Thinking about the climate mobility and (in)justice nexus, then, is not simple. Climate mobility itself functions as an umbrella term involving different mobility patterns, including local and cross-border mobility, migration, displacement, as well as relocation (planned or ad-hoc) and immobility–and there are others, all of which revolve around different actors and push and pull factors, with climatic change playing a differentiated, frequently not exclusive, role. Justice, furthermore, does not have one meaning nor is it able to be simply applied. Nevertheless, with climate mobility, justice theory does permit closer scrutiny in terms of the relationships or outcomes that climate mobile people (or those who may become so in the future) and their supporters might aspire to. Ought the emphasis be on perpetrators and victims, an understanding in which emissions, fault and rectification take precedence? Or ought the emphasis instead be on matters of distribution, an understanding in which equity in the spread of benefits, privilege and voice is balanced with the spread of burdens, marginalization and disadvantage? The choice is neither straightforward, nor uncontested, though one we wish to reflect on more deeply later by way of case studies. We next turn to human rights thinking to provide an additional angle from which to scrutinize climate mobility.
Human rights and climate mobility
Human rights define freedoms and entitlements that human beings are supposed to have by virtue of being human. They determine minimum standards and rules, how individuals and groups of people must be treated and what they are entitled to in any case and circumstances. “Human rights law operates vertically between states as duty-bearers and its people as rights-holders. It is usually the link of nationality that binds people to their state” (Atapattu and Schapper, 2019, p. 7). It is first and foremost the state which is obliged to respect, protect and fulfill human rights of individuals within its jurisdiction. This close link between human rights and the nation state has been a challenge with regard to addressing human rights issues that go beyond state borders including cross-border mobility and climate change. Throughout their history, human rights have always represented a contested terrain. They have repeatedly been a site of struggle and controversies, including disputes on their substance, their origins and history, their implementation, the norms they represent and, as a consequence, their implicit and explicit in- and exclusions (see, e.g., Mutua, 2001; Ishay, 2004; Kapur, 2006; Otto, 2013).
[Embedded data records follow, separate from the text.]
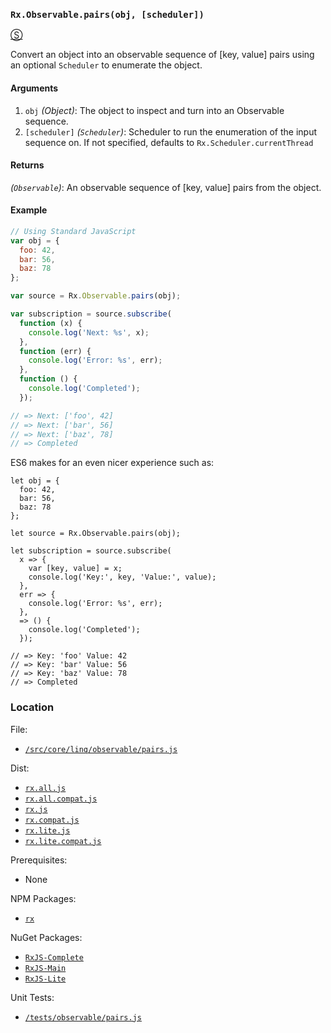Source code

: ### `Rx.Observable.pairs(obj, [scheduler])`
[&#x24C8;](https://github.com/Reactive-Extensions/RxJS/blob/master/src/core/linq/observable/pairs.js "View in source")

Convert an object into an observable sequence of [key, value] pairs using an optional `Scheduler` to enumerate the object.

#### Arguments
1. `obj` *(Object)*: The object to inspect and turn into an Observable sequence.
2. `[scheduler]` *(`Scheduler`)*: Scheduler to run the enumeration of the input sequence on. If not specified, defaults to `Rx.Scheduler.currentThread`

#### Returns
*(`Observable`)*: An observable sequence of [key, value] pairs from the object.

#### Example
```js
// Using Standard JavaScript
var obj = {
  foo: 42,
  bar: 56,
  baz: 78
};

var source = Rx.Observable.pairs(obj);

var subscription = source.subscribe(
  function (x) {
    console.log('Next: %s', x);
  },
  function (err) {
    console.log('Error: %s', err);
  },
  function () {
    console.log('Completed');
  });

// => Next: ['foo', 42]
// => Next: ['bar', 56]
// => Next: ['baz', 78]
// => Completed
  ```

ES6 makes for an even nicer experience such as:
```es6
let obj = {
  foo: 42,
  bar: 56,
  baz: 78
};

let source = Rx.Observable.pairs(obj);

let subscription = source.subscribe(
  x => {
    var [key, value] = x;
    console.log('Key:', key, 'Value:', value);
  },
  err => {
    console.log('Error: %s', err);
  },
  => () {
    console.log('Completed');
  });

// => Key: 'foo' Value: 42
// => Key: 'bar' Value: 56
// => Key: 'baz' Value: 78
// => Completed
```

### Location

File:
- [`/src/core/linq/observable/pairs.js`](https://github.com/Reactive-Extensions/RxJS/blob/master/src/core/linq/observable/pairs.js)

Dist:
- [`rx.all.js`](https://github.com/Reactive-Extensions/RxJS/blob/master/dist/rx.all.js)
- [`rx.all.compat.js`](https://github.com/Reactive-Extensions/RxJS/blob/master/dist/rx.all.compat.js)
- [`rx.js`](https://github.com/Reactive-Extensions/RxJS/blob/master/dist/rx.js)
- [`rx.compat.js`](https://github.com/Reactive-Extensions/RxJS/blob/master/dist/rx.compat.js)
- [`rx.lite.js`](https://github.com/Reactive-Extensions/RxJS/blob/master/dist/rx.lite.js)
- [`rx.lite.compat.js`](https://github.com/Reactive-Extensions/RxJS/blob/master/dist/rx.lite.compat.js)

Prerequisites:
- None

NPM Packages:
- [`rx`](https://www.npmjs.org/package/rx)

NuGet Packages:
- [`RxJS-Complete`](http://www.nuget.org/packages/RxJS-Complete)
- [`RxJS-Main`](http://www.nuget.org/packages/RxJS-Main/)
- [`RxJS-Lite`](http://www.nuget.org/packages/RxJS-Lite/)

Unit Tests:
- [`/tests/observable/pairs.js`](https://github.com/Reactive-Extensions/RxJS/blob/master/tests/observable/pairs.js)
A key arena of debate regarding the meaning, application and effectiveness of human rights has emerged concerning the challenges and implications of climate change in general and climate change-related mobilities in particular. Only in October 2021, a distinct right to a clean, healthy and sustainable environment was recognized in Resolution 48/13 by the UN Human Rights Council after decades of efforts working toward the acknowledgment of such a right on an international level (Atapattu and Schapper, 2019; Szabó, 2019). However, prior to this different entities, actors and bodies had already articulated environmental rights, for example, by adopting environmental rights in regional treaties and national constitutions, or by the so-called “greening” of human rights, which refers to the application of well-established rights to environmental issues (Knox, 2020). What the adoption of Resolution 48/13, which is not legally binding, as well as Resolution 48/14, which was passed at the same time and provides for the establishment of a Special Rapporteur for Human Rights and Climate Change, mean for the protection of human rights in the context of climate change, remains to be seen. Some argue that “these resolutions may be regarded as part of incremental process, whereby the Council has progressively linked the dots between the protection of the environment and the promotion of human rights” (Savaresi, 2021a). This gradual association of adverse climate change impacts and human rights violation by UN human rights bodies has been increasingly used by stakeholders and people affected by those impacts to make their case before human rights courts and tribunals (Savaresi, 2021b). As a further step, the United Nations General Assembly has adopted a resolution to recognize the right to a clean, healthy and sustainable environment as a human right on 26 July 2022 (UNGA, 2022).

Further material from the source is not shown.